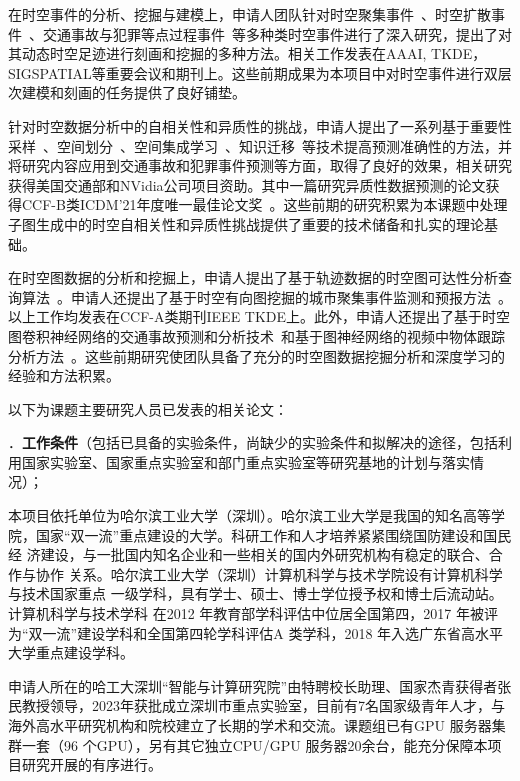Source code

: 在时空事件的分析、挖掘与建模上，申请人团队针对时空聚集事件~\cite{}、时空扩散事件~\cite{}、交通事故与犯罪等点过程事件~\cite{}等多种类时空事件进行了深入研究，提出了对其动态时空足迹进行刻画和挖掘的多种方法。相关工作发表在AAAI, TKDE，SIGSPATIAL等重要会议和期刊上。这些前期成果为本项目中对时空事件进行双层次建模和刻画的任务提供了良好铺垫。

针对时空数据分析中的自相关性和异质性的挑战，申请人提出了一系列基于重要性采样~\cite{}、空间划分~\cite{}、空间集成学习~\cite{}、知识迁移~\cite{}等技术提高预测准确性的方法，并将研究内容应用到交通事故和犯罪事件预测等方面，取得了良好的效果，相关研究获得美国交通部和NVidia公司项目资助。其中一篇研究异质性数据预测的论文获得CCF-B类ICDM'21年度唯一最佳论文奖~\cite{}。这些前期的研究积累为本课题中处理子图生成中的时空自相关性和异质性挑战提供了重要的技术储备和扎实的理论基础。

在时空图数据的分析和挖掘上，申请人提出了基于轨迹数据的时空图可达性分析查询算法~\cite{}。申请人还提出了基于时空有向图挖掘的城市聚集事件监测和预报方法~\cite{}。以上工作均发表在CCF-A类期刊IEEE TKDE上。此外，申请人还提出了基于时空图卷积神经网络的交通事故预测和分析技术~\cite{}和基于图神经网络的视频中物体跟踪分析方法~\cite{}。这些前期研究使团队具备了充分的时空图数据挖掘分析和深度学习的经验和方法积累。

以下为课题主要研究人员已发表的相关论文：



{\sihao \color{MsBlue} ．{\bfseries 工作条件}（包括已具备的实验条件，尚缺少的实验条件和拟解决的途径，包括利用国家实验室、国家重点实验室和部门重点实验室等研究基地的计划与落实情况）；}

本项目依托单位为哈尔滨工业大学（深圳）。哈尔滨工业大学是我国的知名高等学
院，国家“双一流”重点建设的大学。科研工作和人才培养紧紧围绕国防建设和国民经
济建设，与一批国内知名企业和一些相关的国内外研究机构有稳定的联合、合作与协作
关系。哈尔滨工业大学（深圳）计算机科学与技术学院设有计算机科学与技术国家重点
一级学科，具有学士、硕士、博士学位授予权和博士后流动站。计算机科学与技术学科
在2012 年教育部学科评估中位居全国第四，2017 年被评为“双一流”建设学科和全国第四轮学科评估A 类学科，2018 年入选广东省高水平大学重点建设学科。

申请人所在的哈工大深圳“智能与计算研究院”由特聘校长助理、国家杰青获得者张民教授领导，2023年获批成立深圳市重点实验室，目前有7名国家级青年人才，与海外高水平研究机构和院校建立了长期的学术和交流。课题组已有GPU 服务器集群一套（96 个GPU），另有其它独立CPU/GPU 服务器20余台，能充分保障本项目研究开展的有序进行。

******************************

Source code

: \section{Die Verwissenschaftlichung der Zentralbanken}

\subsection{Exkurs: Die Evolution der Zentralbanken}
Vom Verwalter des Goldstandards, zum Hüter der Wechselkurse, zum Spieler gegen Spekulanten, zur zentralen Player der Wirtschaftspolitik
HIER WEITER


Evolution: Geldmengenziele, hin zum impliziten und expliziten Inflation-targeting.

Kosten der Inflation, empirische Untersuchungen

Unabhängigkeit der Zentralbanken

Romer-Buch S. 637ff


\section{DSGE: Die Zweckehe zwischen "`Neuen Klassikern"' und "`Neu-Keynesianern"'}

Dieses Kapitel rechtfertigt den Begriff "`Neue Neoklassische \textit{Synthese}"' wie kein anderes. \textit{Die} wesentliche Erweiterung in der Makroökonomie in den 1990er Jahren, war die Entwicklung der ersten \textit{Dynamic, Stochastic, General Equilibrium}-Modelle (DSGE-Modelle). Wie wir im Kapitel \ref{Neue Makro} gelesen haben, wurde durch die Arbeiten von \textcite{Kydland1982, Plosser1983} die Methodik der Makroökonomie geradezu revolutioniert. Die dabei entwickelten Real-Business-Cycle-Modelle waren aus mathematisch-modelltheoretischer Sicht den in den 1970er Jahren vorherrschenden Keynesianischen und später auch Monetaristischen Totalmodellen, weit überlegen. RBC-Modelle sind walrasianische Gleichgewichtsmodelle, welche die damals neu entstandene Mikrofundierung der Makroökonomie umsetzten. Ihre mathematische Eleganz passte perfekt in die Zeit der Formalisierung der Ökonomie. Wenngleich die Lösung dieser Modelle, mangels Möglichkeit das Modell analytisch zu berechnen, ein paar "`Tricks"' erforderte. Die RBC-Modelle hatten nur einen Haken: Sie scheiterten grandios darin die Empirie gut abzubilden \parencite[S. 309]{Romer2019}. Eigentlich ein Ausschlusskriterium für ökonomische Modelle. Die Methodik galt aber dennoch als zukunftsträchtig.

******************************

• **Work request**: Could you retype exactly the lines above, starting at the line that contains "Unabhängigkeit der Zentralbanken" and ending at the line that contains "Dieses Kapitel rechtfertigt", and nothing more?

• **Your solution**:
Unabhängigkeit der Zentralbanken

Romer-Buch S. 637ff


\section{DSGE: Die Zweckehe zwischen "`Neuen Klassikern"' und "`Neu-Keynesianern"'}

Dieses Kapitel rechtfertigt den Begriff "`Neue Neoklassische \textit{Synthese}"' wie kein anderes. \textit{Die} wesentliche Erweiterung in der Makroökonomie in den 1990er Jahren, war die Entwicklung der ersten \textit{Dynamic, Stochastic, General Equilibrium}-Modelle (DSGE-Modelle). Wie wir im Kapitel \ref{Neue Makro} gelesen haben, wurde durch die Arbeiten von \textcite{Kydland1982, Plosser1983} die Methodik der Makroökonomie geradezu revolutioniert. Die dabei entwickelten Real-Business-Cycle-Modelle waren aus mathematisch-modelltheoretischer Sicht den in den 1970er Jahren vorherrschenden Keynesianischen und später auch Monetaristischen Totalmodellen, weit überlegen. RBC-Modelle sind walrasianische Gleichgewichtsmodelle, welche die damals neu entstandene Mikrofundierung der Makroökonomie umsetzten. Ihre mathematische Eleganz passte perfekt in die Zeit der Formalisierung der Ökonomie. Wenngleich die Lösung dieser Modelle, mangels Möglichkeit das Modell analytisch zu berechnen, ein paar "`Tricks"' erforderte. Die RBC-Modelle hatten nur einen Haken: Sie scheiterten grandios darin die Empirie gut abzubilden \parencite[S. 309]{Romer2019}. Eigentlich ein Ausschlusskriterium für ökonomische Modelle. Die Methodik galt aber dennoch als zukunftsträchtig.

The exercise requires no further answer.